Bennett intenta no mirarme.
—¿No tendrá por casualidad una palanqueta, señor Greene?
Esto me hace reír con más ganas, y noto que a Bennett le está costando mantener la seriedad.
Papá coloca las manos ahuecadas contra el cristal y mira por la ventanilla del conductor.
—¿Cómo demonios os las habéis apañado para dejaros las llaves dentro de un coche que iba marcha atrás?

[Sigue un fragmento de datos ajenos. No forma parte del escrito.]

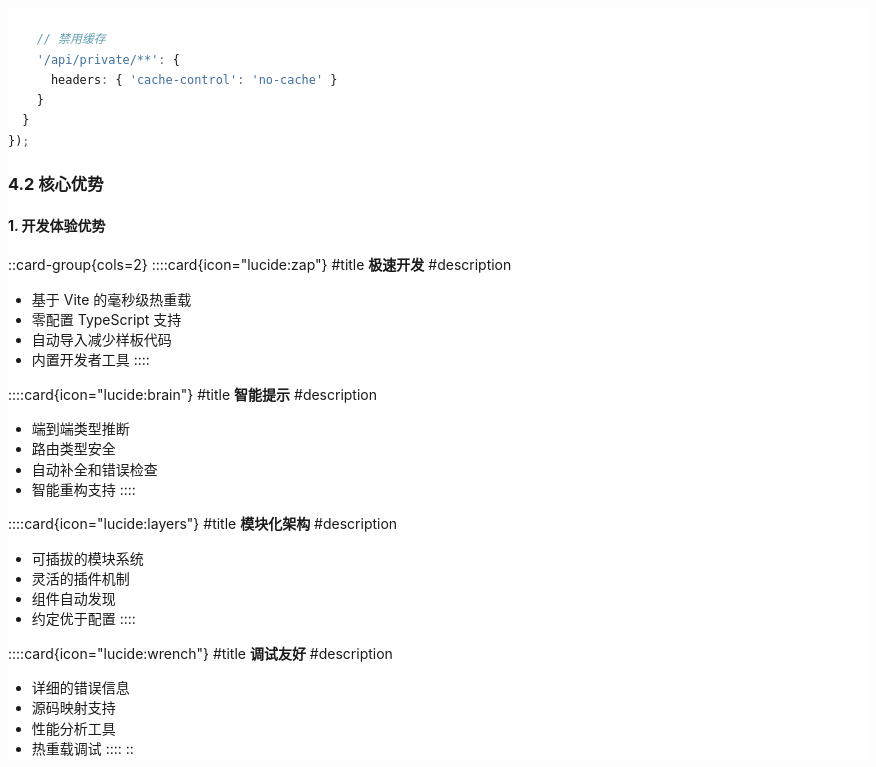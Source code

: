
 ```typescript

    // 禁用缓存
    '/api/private/**': {
      headers: { 'cache-control': 'no-cache' }
    }
  }
});
```

### 4.2 核心优势

#### 1. 开发体验优势

::card-group{cols=2}
  ::::card{icon="lucide:zap"}
  #title
  **极速开发**
  #description
  - 基于 Vite 的毫秒级热重载
  - 零配置 TypeScript 支持
  - 自动导入减少样板代码
  - 内置开发者工具
  ::::

  ::::card{icon="lucide:brain"}
  #title
  **智能提示**
  #description
  - 端到端类型推断
  - 路由类型安全
  - 自动补全和错误检查
  - 智能重构支持
  ::::

  ::::card{icon="lucide:layers"}
  #title
  **模块化架构**
  #description
  - 可插拔的模块系统
  - 灵活的插件机制
  - 组件自动发现
  - 约定优于配置
  ::::

  ::::card{icon="lucide:wrench"}
  #title
  **调试友好**
  #description
  - 详细的错误信息
  - 源码映射支持
  - 性能分析工具
  - 热重载调试
  ::::
::
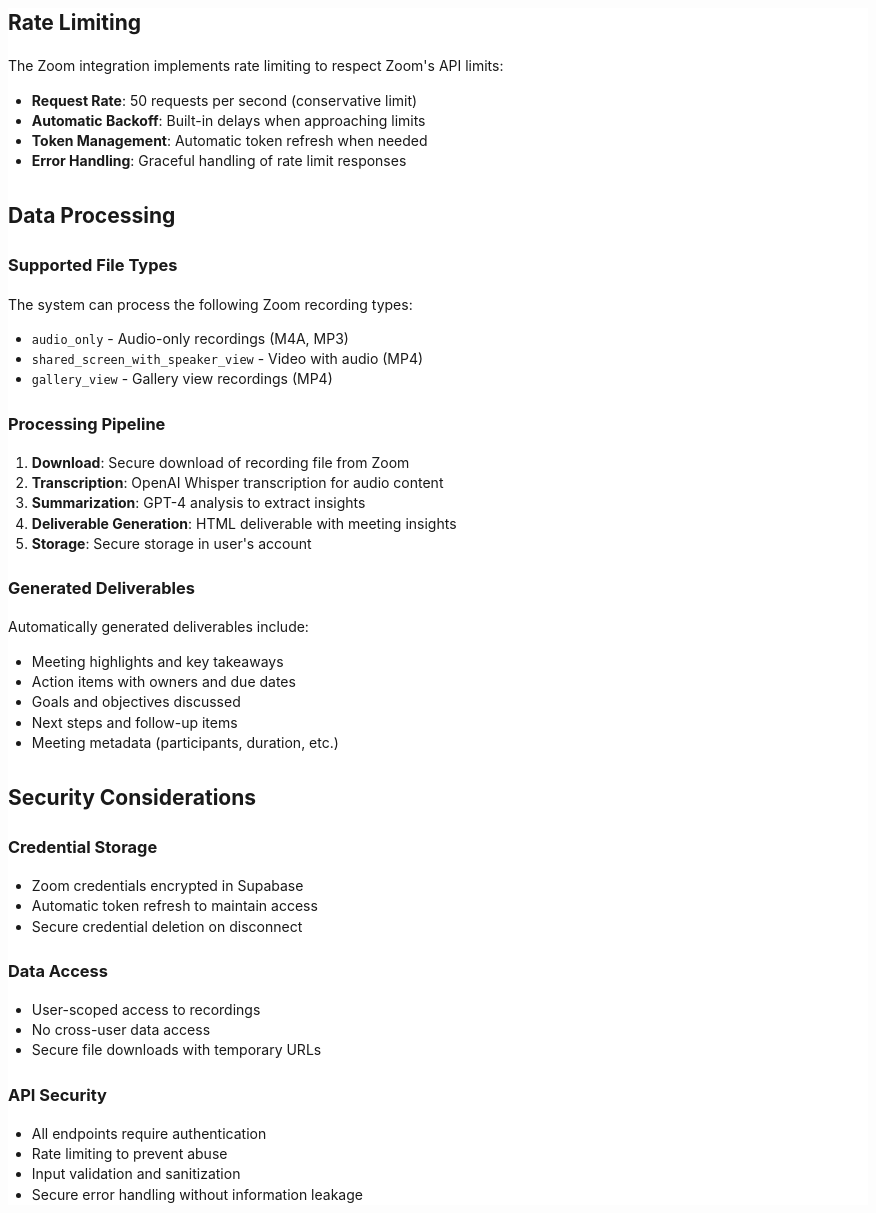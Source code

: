 ## Rate Limiting

The Zoom integration implements rate limiting to respect Zoom's API limits:

- **Request Rate**: 50 requests per second (conservative limit)
- **Automatic Backoff**: Built-in delays when approaching limits
- **Token Management**: Automatic token refresh when needed
- **Error Handling**: Graceful handling of rate limit responses

## Data Processing

### Supported File Types

The system can process the following Zoom recording types:
- `audio_only` - Audio-only recordings (M4A, MP3)
- `shared_screen_with_speaker_view` - Video with audio (MP4)
- `gallery_view` - Gallery view recordings (MP4)

### Processing Pipeline

1. **Download**: Secure download of recording file from Zoom
2. **Transcription**: OpenAI Whisper transcription for audio content
3. **Summarization**: GPT-4 analysis to extract insights
4. **Deliverable Generation**: HTML deliverable with meeting insights
5. **Storage**: Secure storage in user's account

### Generated Deliverables

Automatically generated deliverables include:
- Meeting highlights and key takeaways
- Action items with owners and due dates
- Goals and objectives discussed
- Next steps and follow-up items
- Meeting metadata (participants, duration, etc.)

## Security Considerations

### Credential Storage
- Zoom credentials encrypted in Supabase
- Automatic token refresh to maintain access
- Secure credential deletion on disconnect

### Data Access
- User-scoped access to recordings
- No cross-user data access
- Secure file downloads with temporary URLs

### API Security
- All endpoints require authentication
- Rate limiting to prevent abuse
- Input validation and sanitization
- Secure error handling without information leakage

No tengo idea de cómo responderá Bennett a esto, pero al menos el misterio impide que mi padre caiga en la cuenta de que llevamos mochilas y una ropa completamente distinta. Se me escapa la risa de nuevo.
—Estaba arrancando el motor cuando… me ha parecido que tenía un neumático pinchado, así que… hemos salido a comprobarlo, y supongo que había metido marcha atrás, y cuando cerramos las puertas, me imagino que… los seguros se accionaron automáticamente. —Se inclina hacia mi padre—. Creo que estoy un poco nervioso hoy, señor.
Papá clava los ojos en Bennett y luego me lanza una mirada inquisitiva.
Estoy carcajeándome tan ruidosamente que tengo que esconderme detrás del coche para no contagiar a Bennett, que por el momento está consiguiendo guardar la compostura. Me apoyo en la parte trasera del todoterreno, intentando recuperar el aliento, pero en cuanto echo un vistazo por la ventanilla, se me corta la respiración.
Cuando Bennett abrió el maletero en el aparcamiento de Devil’s Lake, vi dos mochilas rojas llenas a reventar de material de escalada. Ahora llevamos esas mochilas a la espalda, y a través del parabrisas trasero veo rollos de cuerda y varias piezas de metal de colores; dos arneses; los zapatos nuevos que Bennett compró para mí, encima del montón, junto a las bolsas de plástico con comida y cuatro botellas de Gatorade. Hemos retrocedido en el tiempo, pero todo el equipo sigue estando en el mismo sitio que hace cincuenta y dos horas.
Aunque algunas cosas permanezcan igual, es evidente que este día está a punto de cambiar.